「通勤電車の手すりはパズル?」という記事をかいたことがあります。
通勤時など、手すりが作られてている一つ一つの部品についても考えると、あっという間に時間がたちます。
そのとき、疑問に思ったことを調べたり、気に留めておくことで、好奇心をより育てるきっかけにもなります。
縦横に走る手すりパイプたち
電車の車両、特に通勤型の電車に乗ると、車内に、銀色に輝く金属の手すりパイプがたくさんあることに気がつきます。これらの部材の多くは、鉄系の金属パイプにクロムメッキされたものの場合が多いです。
車両の種類によっては、表面がアルマイト加工されていて、アルミニウム材質と思われるものもあります。また、表面に色付きの凸凹の樹脂が巻き付けられたハイブリッド形のものもあります。
すいている電車で、人の迷惑にならないように、そのパイプを人指し指で、”ピンッ”とはじいてみます。ほとんどは、”カーン”との反応があり、確かに金属だと実感できます。しかしながら、短い部材だと、その反応が”コンッ”と鈍く反応するものがあります。これだけでは断定できませんが、、樹脂素材のパイプにに金属メッキしてる可能性も感じます。
このように、見て、さわって、時にはこっそりと軽く指ではじいて音を聞いてと、いろいろな感覚をつかって幅広い情報を得る試みをしています。
曲がっているパイプが増えているような気がする
世の中が進むににつれ、従来、カクカクしていたものばかりだったものが、丸いものが多くでてくるようになりました。電車内のパイプが曲がってきたのもそうです。
この原因は、大きく3つあると思います。
それは、安全性の向上、デザイン性の向上、そして加工工程の効率化(コストの低下)です。
安全性の向上
角ばったところにあたると、丸いところにあたるよりは、狭い面積に力が集中することになります。丸いとこにあたると、多少広い面積に力が分散されます。

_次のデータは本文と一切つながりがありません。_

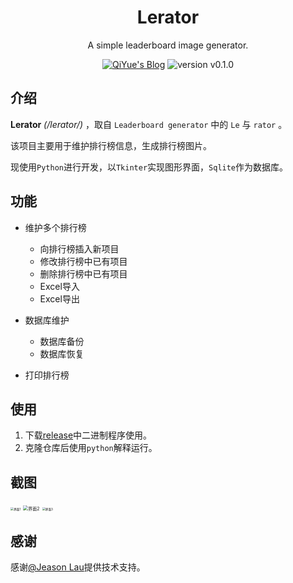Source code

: <p align="center">
  <h1 align="center">Lerator</h1>
  <p align="center">A simple leaderboard image generator.<p>
  <p align="center">
    <a href="https://blog.qiyuex.top/about/"><img src="https://img.shields.io/badge/MADE--BY-Ray-blue?style=flat-square" alt="QiYue's Blog"></a>
    <img src="https://img.shields.io/badge/VRESION-v0.1.0-critical?style=flat-square" alt="version v0.1.0">
  </p>
</p>




## 介绍

**Lerator** *(/lerator/)* ，取自 `Leaderboard generator` 中的 `Le` 与  `rator` 。

该项目主要用于维护排行榜信息，生成排行榜图片。

现使用`Python`进行开发，以`Tkinter`实现图形界面，`Sqlite`作为数据库。

## 功能

+ 维护多个排行榜
  + 向排行榜插入新项目
  + 修改排行榜中已有项目
  + 删除排行榜中已有项目
  + Excel导入
  + Excel导出

+ 数据库维护
  + 数据库备份
  + 数据库恢复
+ 打印排行榜

## 使用

1. 下载[release](https://github.com/Ray-Keiyaku/Lerator/releases)中二进制程序使用。
2. 克隆仓库后使用`python`解释运行。

## 截图

<img src="https://i.loli.net/2020/07/29/TWfUSNIxhOPzuLy.png" alt="界面1" style="zoom:33%;" />

<img src="https://i.loli.net/2020/07/29/S61DGkmNUCbPAut.png" alt="界面2" style="zoom:50%;" />

<img src="https://i.loli.net/2020/07/29/6V28yQj5nomkGhB.png" alt="界面3" style="zoom:33%;" />

## 感谢

感谢[@Jeason Lau](https://github.com/amtoaer)提供技术支持。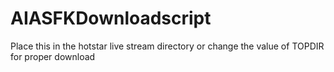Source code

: # AIASFKDownloadscript
Place this in the hotstar live stream directory or change the value of TOPDIR for proper download 
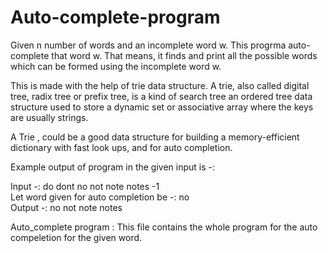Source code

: # Auto-complete-program

Given n number of words and an incomplete word w. This progrma auto-complete that word w.
That means, it finds and print all the possible words which can be formed using the incomplete word w.  

This is made with the help of trie data structure. A trie, also called digital tree, radix tree or prefix tree, is a kind of search 
tree an ordered tree data structure used to store a dynamic set or associative array where the keys are usually strings.  

A Trie , could be a good data structure for building a memory-efficient dictionary with fast look ups, and for auto completion.

Example output of program in the given input is -:  

Input -: do dont no not note notes -1  
Let word given for auto completion be -: no  
Output -: no not note notes 

Auto_complete program : This file contains the whole program for the auto compeletion for the given word.

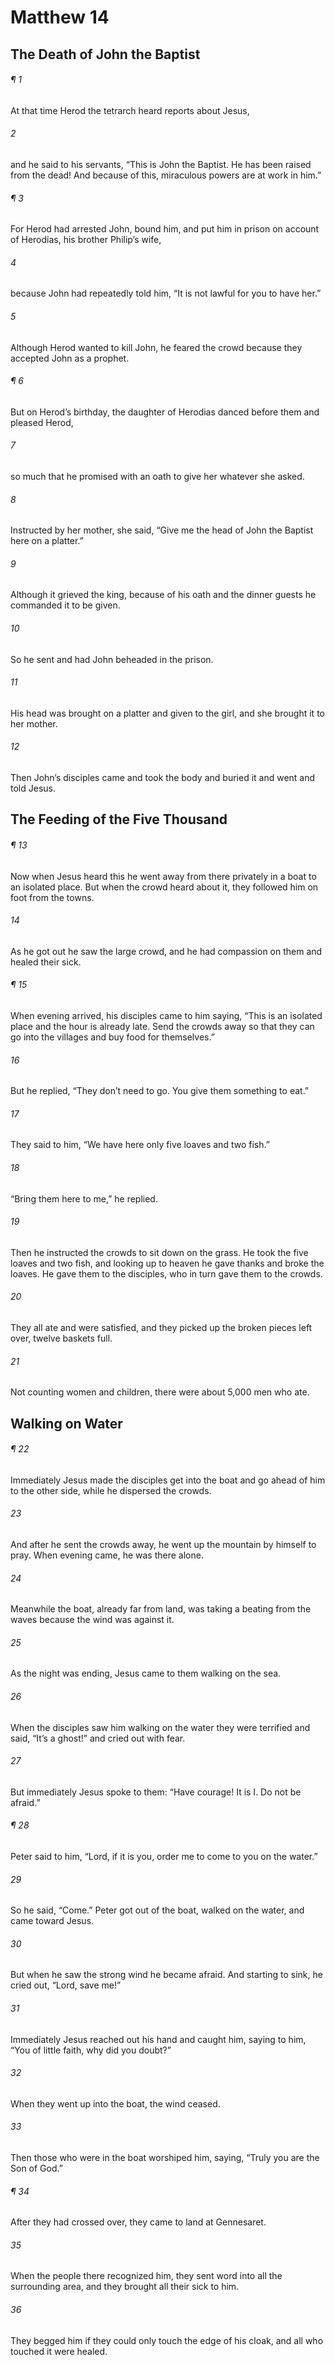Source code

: # Matthew 14
## The Death of John the Baptist
###### ¶ 1
At that time Herod the tetrarch heard reports about Jesus,
###### 2
and he said to his servants, “This is John the Baptist. He has been raised from the dead! And because of this, miraculous powers are at work in him.”
###### ¶ 3
For Herod had arrested John, bound him, and put him in prison on account of Herodias, his brother Philip’s wife,
###### 4
because John had repeatedly told him, “It is not lawful for you to have her.”
###### 5
Although Herod wanted to kill John, he feared the crowd because they accepted John as a prophet.
###### ¶ 6
But on Herod’s birthday, the daughter of Herodias danced before them and pleased Herod,
###### 7
so much that he promised with an oath to give her whatever she asked.
###### 8
Instructed by her mother, she said, “Give me the head of John the Baptist here on a platter.”
###### 9
Although it grieved the king, because of his oath and the dinner guests he commanded it to be given.
###### 10
So he sent and had John beheaded in the prison.
###### 11
His head was brought on a platter and given to the girl, and she brought it to her mother.
###### 12
Then John’s disciples came and took the body and buried it and went and told Jesus.
## The Feeding of the Five Thousand
###### ¶ 13
Now when Jesus heard this he went away from there privately in a boat to an isolated place. But when the crowd heard about it, they followed him on foot from the towns.
###### 14
As he got out he saw the large crowd, and he had compassion on them and healed their sick.
###### ¶ 15
When evening arrived, his disciples came to him saying, “This is an isolated place and the hour is already late. Send the crowds away so that they can go into the villages and buy food for themselves.”
###### 16
But he replied, “They don’t need to go. You give them something to eat.”
###### 17
They said to him, “We have here only five loaves and two fish.”
###### 18
“Bring them here to me,” he replied.
###### 19
Then he instructed the crowds to sit down on the grass. He took the five loaves and two fish, and looking up to heaven he gave thanks and broke the loaves. He gave them to the disciples, who in turn gave them to the crowds.
###### 20
They all ate and were satisfied, and they picked up the broken pieces left over, twelve baskets full.
###### 21
Not counting women and children, there were about 5,000 men who ate.
## Walking on Water
###### ¶ 22
Immediately Jesus made the disciples get into the boat and go ahead of him to the other side, while he dispersed the crowds.
###### 23
And after he sent the crowds away, he went up the mountain by himself to pray. When evening came, he was there alone.
###### 24
Meanwhile the boat, already far from land, was taking a beating from the waves because the wind was against it.
###### 25
As the night was ending, Jesus came to them walking on the sea.
###### 26
When the disciples saw him walking on the water they were terrified and said, “It’s a ghost!” and cried out with fear.
###### 27
But immediately Jesus spoke to them: “Have courage! It is I. Do not be afraid.”
###### ¶ 28
Peter said to him, “Lord, if it is you, order me to come to you on the water.”
###### 29
So he said, “Come.” Peter got out of the boat, walked on the water, and came toward Jesus.
###### 30
But when he saw the strong wind he became afraid. And starting to sink, he cried out, “Lord, save me!”
###### 31
Immediately Jesus reached out his hand and caught him, saying to him, “You of little faith, why did you doubt?”
###### 32
When they went up into the boat, the wind ceased.
###### 33
Then those who were in the boat worshiped him, saying, “Truly you are the Son of God.”
###### ¶ 34
After they had crossed over, they came to land at Gennesaret.
###### 35
When the people there recognized him, they sent word into all the surrounding area, and they brought all their sick to him.
###### 36
They begged him if they could only touch the edge of his cloak, and all who touched it were healed.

怪我などが発生することは少なくなります。万一怪我をしたとしてもその程度はだいぶ軽減されることが予想できます。
デザイン性の向上
安全性も含めて、見た目のデザインの向上の意味も大きいです。カクカクだけでなく、ところどころ大きな丸みがあるほうが、人の心も安らかになりやすいのではないでしょうか。
加工工程の効率化
1990年代から3次元の設計支援システム(3D-CAD)、もう少し簡単にいうと機械などの製図の支援ツールが広まってきました。
しばらくするとその設計データから、加工用のデータ作成まで転用できるようになり、加工製作現場での作業が軽減されたというのもあると思います。
また、3D-CADなどを用いることで、複雑なものも、間違った設計がないかを事前に検証できるようになりました。間違った設計とは、部品を一個一個設計はしたものの、組み立てたときにぶつかるとか、ねじ止めするためのスペースがなく組み立てられない、などです。
パイプはどうやって曲げるのか
パイプを曲げるのには、パイプベンダーという器具を使います。ベンド(bend)とは”曲げる”という意味です。そのままですね。
難しそうに思えますが、器具があれば比較的簡単な加工です。DIYに凝っている人など、自前で持っている人もいるようです。
YouTubeで”パイプ曲げ加工”などで検索すると、加工の動画を見ることができます。
通常、調べて出てくるパイプベンダー加工は、一点を基準に曲げる作業です。
デザイン性に凝った「曲げ具合の緩やかな加工」や「曲げ具合に連続的に変化をつけていくような加工」は曲げの基準となる中心点を移動させながら曲げなければならないので、そのような機能をもつ自動機械でないと加工は難しいと思います。
パイプとパイプの接合
パイプとパイプの接合は、写真で見てわかるように、溶接もしくは、接手による接合です。
溶接加工の方が、出来上がりがでっぱりもなくすっきりします。最終現場作業も簡単になります。
各部品の長さなどの大きさの制限や組立ての制約から、溶接か接手を使うかが決まっていくものと思われます。
このように、普段なにげなく見てみることも、ひとつひとつ要素技術があることがわかります。
そして、これを設計している人がいます。
設計者が設計者になったつもりになって、「だから、ここはこうなっているんだ」とか、「わたしだったら、こうするんだけどなぁ」などと思って通勤時間を過ごすのも、時々試してはいかがでしょうか。